Hello,
I'm working on refactoring a suite of old utilities and creating a new server that's going to use common code from all of them to unify their functionality and allow external access by remote clients. For each utility, I'm taking the code I need for the server and refactoring it out into a shared library so that the utility and the server will now both link against the shared library. Because of the way the former implementor of these utilites did things, they pretty much just copied and pasted everything whenever they needed to create a new utility, so there's a ton of functions that have the same signature (ie callbacks for an XML parser) but do different things inside.
When I run the standalone utilities which have been refactored to link against the shared code, they work perfectly. When I try to use the server with the same functionality as a given utility, the server is using code from the first library linked in, instead of the library it should be taking functionality from.
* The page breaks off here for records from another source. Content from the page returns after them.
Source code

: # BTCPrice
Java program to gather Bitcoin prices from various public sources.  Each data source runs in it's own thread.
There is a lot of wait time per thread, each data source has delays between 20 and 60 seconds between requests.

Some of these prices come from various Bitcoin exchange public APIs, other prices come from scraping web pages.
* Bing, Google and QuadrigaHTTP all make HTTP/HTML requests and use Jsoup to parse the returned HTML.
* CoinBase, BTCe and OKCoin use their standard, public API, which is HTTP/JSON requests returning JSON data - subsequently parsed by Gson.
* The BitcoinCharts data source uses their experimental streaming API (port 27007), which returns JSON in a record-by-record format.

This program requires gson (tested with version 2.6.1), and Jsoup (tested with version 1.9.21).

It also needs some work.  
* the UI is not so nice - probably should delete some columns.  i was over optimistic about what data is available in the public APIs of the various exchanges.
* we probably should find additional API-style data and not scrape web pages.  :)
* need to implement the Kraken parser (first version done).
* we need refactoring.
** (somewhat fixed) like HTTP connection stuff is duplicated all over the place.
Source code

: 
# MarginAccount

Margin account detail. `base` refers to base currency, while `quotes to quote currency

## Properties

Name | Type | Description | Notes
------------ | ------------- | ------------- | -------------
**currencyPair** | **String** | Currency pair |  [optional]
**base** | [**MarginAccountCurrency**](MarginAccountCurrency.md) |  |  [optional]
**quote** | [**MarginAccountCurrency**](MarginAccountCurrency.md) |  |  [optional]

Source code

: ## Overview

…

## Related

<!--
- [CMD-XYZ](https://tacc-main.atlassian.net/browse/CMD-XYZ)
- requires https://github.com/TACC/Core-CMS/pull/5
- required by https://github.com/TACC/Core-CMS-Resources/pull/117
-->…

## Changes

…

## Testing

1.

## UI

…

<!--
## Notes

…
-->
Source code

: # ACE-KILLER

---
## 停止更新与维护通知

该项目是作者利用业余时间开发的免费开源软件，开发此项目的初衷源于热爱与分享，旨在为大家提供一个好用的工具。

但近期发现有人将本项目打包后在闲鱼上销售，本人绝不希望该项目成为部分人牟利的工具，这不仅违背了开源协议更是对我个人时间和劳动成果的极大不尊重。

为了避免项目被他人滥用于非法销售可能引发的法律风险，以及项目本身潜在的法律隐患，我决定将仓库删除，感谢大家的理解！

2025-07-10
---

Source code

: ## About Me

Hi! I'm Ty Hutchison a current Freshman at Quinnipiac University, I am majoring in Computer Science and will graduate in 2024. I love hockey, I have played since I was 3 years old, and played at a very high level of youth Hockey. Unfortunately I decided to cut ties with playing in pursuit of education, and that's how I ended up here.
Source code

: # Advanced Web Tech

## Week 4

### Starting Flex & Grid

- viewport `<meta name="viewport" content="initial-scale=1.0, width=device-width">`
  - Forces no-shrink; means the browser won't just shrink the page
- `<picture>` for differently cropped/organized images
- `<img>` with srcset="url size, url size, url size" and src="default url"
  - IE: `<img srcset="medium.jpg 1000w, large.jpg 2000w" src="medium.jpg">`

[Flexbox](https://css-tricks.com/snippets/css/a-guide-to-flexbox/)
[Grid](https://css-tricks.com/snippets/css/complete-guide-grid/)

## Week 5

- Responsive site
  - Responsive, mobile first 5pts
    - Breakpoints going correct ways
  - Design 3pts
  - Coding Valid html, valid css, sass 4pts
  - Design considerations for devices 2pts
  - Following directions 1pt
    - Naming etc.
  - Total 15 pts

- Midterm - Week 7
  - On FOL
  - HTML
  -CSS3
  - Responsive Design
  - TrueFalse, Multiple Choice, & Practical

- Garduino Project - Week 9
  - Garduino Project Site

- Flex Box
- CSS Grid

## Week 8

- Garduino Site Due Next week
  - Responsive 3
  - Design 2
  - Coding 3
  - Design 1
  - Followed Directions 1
For example, I have xml for devices A, B, C that get parsed by a common xml library, but each device has its own shared library libA, libB, libC that's used by the server. When I make a call to the server to send xml for device C, it's using the function 'HandleStartElement' from libA, instead of the function of same name and signature in libC, even though the shared libraries only declare these functions internally and don't share any headers that mention these internal callbacks for parsing xml.
Can somebody please explain to me why it's not reading the proper function, and how to avoid this in the future ?
My makefile for the server has the following flags for the compilation of the main program :
-I../include -L../lib -lA -lB -lC
Each shared library is using next to no flags for the shared library, and is not using -fPIC.